A NOTE ON GRIEVANCE VERSUS CONSEQUENCE

Some readers will dismiss this as sour grapes—just another disgruntled PCP having a pity party. That framing is exactly the problem. When physicians articulate how systemic devaluation affects their profession, the response is to recast it as personal grievance rather than structural analysis. But this isn’t about wounded egos or professional jealousy. This is about what we’re dismantling and what happens when it’s gone.

The point isn’t that primary care physicians deserve more respect for its own sake—though they do. The point is that we’ve built a healthcare system that tells the brightest medical students primary care isn’t worth it. We’ve constructed economic, administrative, and professional structures that make primary care an irrational career choice. And when the last talented medical student looks at the debt, the administrative burden, the lack of autonomy, the equivalency with less-trained clinicians, the disrespect from specialists and patients alike—and chooses dermatology or radiology instead—we’ll have no one to blame but ourselves.

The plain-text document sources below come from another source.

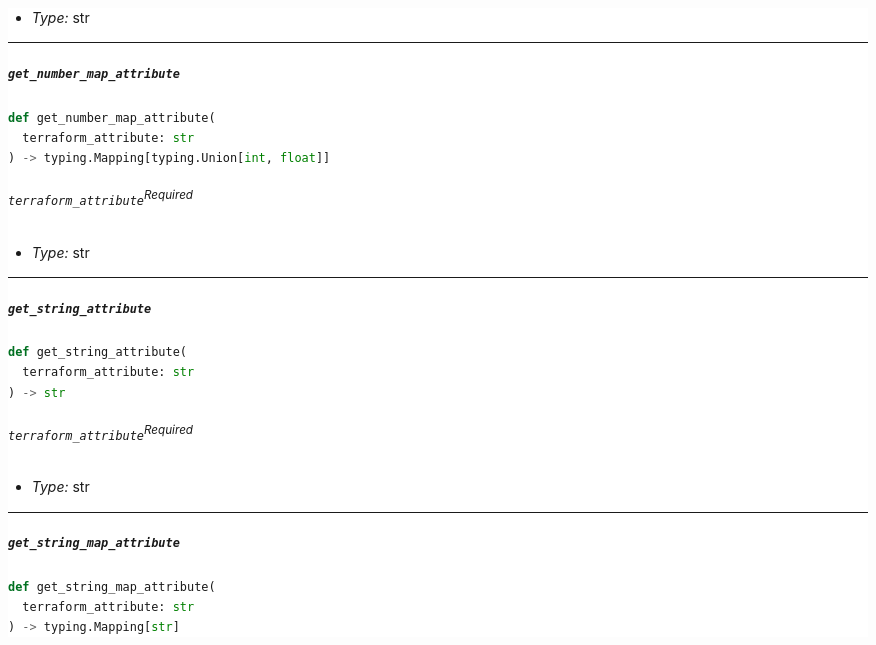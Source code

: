 - *Type:* str

---

##### `get_number_map_attribute` <a name="get_number_map_attribute" id="@cdktf/provider-googleworkspace.dataGoogleworkspaceGroups.DataGoogleworkspaceGroupsGroupsOutputReference.getNumberMapAttribute"></a>

```python
def get_number_map_attribute(
  terraform_attribute: str
) -> typing.Mapping[typing.Union[int, float]]
```

###### `terraform_attribute`<sup>Required</sup> <a name="terraform_attribute" id="@cdktf/provider-googleworkspace.dataGoogleworkspaceGroups.DataGoogleworkspaceGroupsGroupsOutputReference.getNumberMapAttribute.parameter.terraformAttribute"></a>

- *Type:* str

---

##### `get_string_attribute` <a name="get_string_attribute" id="@cdktf/provider-googleworkspace.dataGoogleworkspaceGroups.DataGoogleworkspaceGroupsGroupsOutputReference.getStringAttribute"></a>

```python
def get_string_attribute(
  terraform_attribute: str
) -> str
```

###### `terraform_attribute`<sup>Required</sup> <a name="terraform_attribute" id="@cdktf/provider-googleworkspace.dataGoogleworkspaceGroups.DataGoogleworkspaceGroupsGroupsOutputReference.getStringAttribute.parameter.terraformAttribute"></a>

- *Type:* str

---

##### `get_string_map_attribute` <a name="get_string_map_attribute" id="@cdktf/provider-googleworkspace.dataGoogleworkspaceGroups.DataGoogleworkspaceGroupsGroupsOutputReference.getStringMapAttribute"></a>

```python
def get_string_map_attribute(
  terraform_attribute: str
) -> typing.Mapping[str]
```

This isn’t self-pity. This is a warning. The funeral isn’t hypothetical. The mourners are gathering.

SO WHAT ARE YOU GOING TO DO ABOUT IT?

The original piece in JGME ends with a call for advocacy and systemic change. Fair enough. But let’s be more specific, because “systemic change” is where accountability goes to die.

If you’re a patient: ask your PCP what they actually do. Let them manage your blood pressure before you demand a cardiology referral. Stop googling your symptoms and asking your sister the nurse to override your physician’s recommendations. And when someone in a clinic introduces themselves as “doctor,” it’s okay to ask what kind.

If you’re a specialist: the next time your office is about to send a task to a PCP that your MA could handle, stop. And if a PCP pushes back on an unreasonable request, don’t tell the patient they won’t help you. That’s not a collegial relationship—that’s sabotage.

If you run a healthcare organization: retire the word “provider.” It costs you nothing and it means something to the physicians you’re asking to carry your institution. Stop making PCPs log skills they’ve been performing longer than some of your administrators have been alive. And if you celebrate Doctor’s Day, celebrate physicians on that day.

If you’re a state legislator: before your next scope of practice vote, ask one question. Would you be comfortable being treated independently by someone with 600 clinical hours? If the answer is no, vote accordingly.

If you’re a medical student still deciding: primary care is not the consolation prize. It is the hardest, most intellectually demanding, most consequential specialty in medicine. The specialist who can’t solve the puzzle sends the patient back to primary care. That should tell you everything.

The eulogy has been written. Whether it gets read at an actual funeral is still up to us.